A tongue of waxy, bright yellow flame erupts from her skin, the flesh beneath it bubbling. Kaia shrieks and drops the paintbrush, tumbling from her chair. Her art and paints crash onto the floor in a splatter of vivid color. She staggers to the sink and shoves her hand under the tap, yelling in pain when the water impacts her thumb.
When she finally removes her hand from the water, the skin is completely blackened and fused. It looks inhuman, and artificial. The entire apartment smells like rotting meat, and a mere six feet away, the bolt of sunlight continues to lazily flow through the window. Cradling her hand, Kaia inches across the room, avoiding any contact with the deadly beam. She reaches out and delicately lowers the blinds.

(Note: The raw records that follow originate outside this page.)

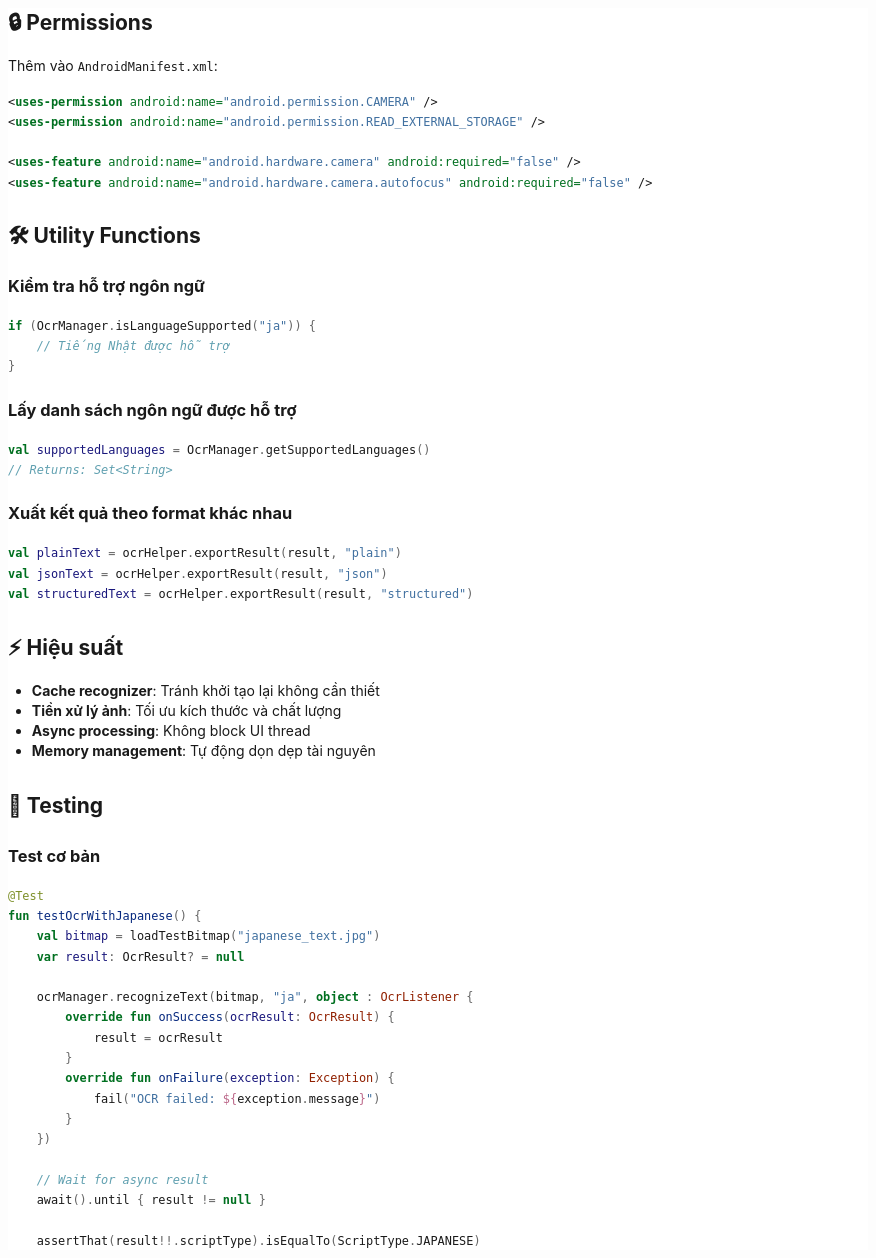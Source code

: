 ## 🔒 Permissions

Thêm vào `AndroidManifest.xml`:

```xml
<uses-permission android:name="android.permission.CAMERA" />
<uses-permission android:name="android.permission.READ_EXTERNAL_STORAGE" />

<uses-feature android:name="android.hardware.camera" android:required="false" />
<uses-feature android:name="android.hardware.camera.autofocus" android:required="false" />
```

## 🛠️ Utility Functions

### Kiểm tra hỗ trợ ngôn ngữ
```kotlin
if (OcrManager.isLanguageSupported("ja")) {
    // Tiếng Nhật được hỗ trợ
}
```

### Lấy danh sách ngôn ngữ được hỗ trợ
```kotlin
val supportedLanguages = OcrManager.getSupportedLanguages()
// Returns: Set<String>
```

### Xuất kết quả theo format khác nhau
```kotlin
val plainText = ocrHelper.exportResult(result, "plain")
val jsonText = ocrHelper.exportResult(result, "json")
val structuredText = ocrHelper.exportResult(result, "structured")
```

## ⚡ Hiệu suất

- **Cache recognizer**: Tránh khởi tạo lại không cần thiết
- **Tiền xử lý ảnh**: Tối ưu kích thước và chất lượng
- **Async processing**: Không block UI thread
- **Memory management**: Tự động dọn dẹp tài nguyên

## 🧪 Testing

### Test cơ bản
```kotlin
@Test
fun testOcrWithJapanese() {
    val bitmap = loadTestBitmap("japanese_text.jpg")
    var result: OcrResult? = null

    ocrManager.recognizeText(bitmap, "ja", object : OcrListener {
        override fun onSuccess(ocrResult: OcrResult) {
            result = ocrResult
        }
        override fun onFailure(exception: Exception) {
            fail("OCR failed: ${exception.message}")
        }
    })

    // Wait for async result
    await().until { result != null }

    assertThat(result!!.scriptType).isEqualTo(ScriptType.JAPANESE)
```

Kaia quietly surveys the mess, the memory of her heart still pounding against her ribs. Half of her panic is from what just happened, and half is from the splashes of paint scattered across her floor and bed. She glances at the photo that previously sat on her desk, and now occupies the floor. Two high schoolers stand in the picture, one in a tuxedo and the other in a dark blue dress, holding a corsage. The one in the tuxedo is smiling and in sharp focus, but the one in the dress's face is an unrecognizable blur. A few drops of blue paint have scattered across the photograph, perfectly matching the color of her dress.
Kaia takes the picture and brushes it off as gently as she can with a paper towel, before positioning it so it is flush with the corner of her desk. Slowly and mechanically, she gets out a sponge and begins to clean up the mess. It's just another day, she tells herself. Just another day.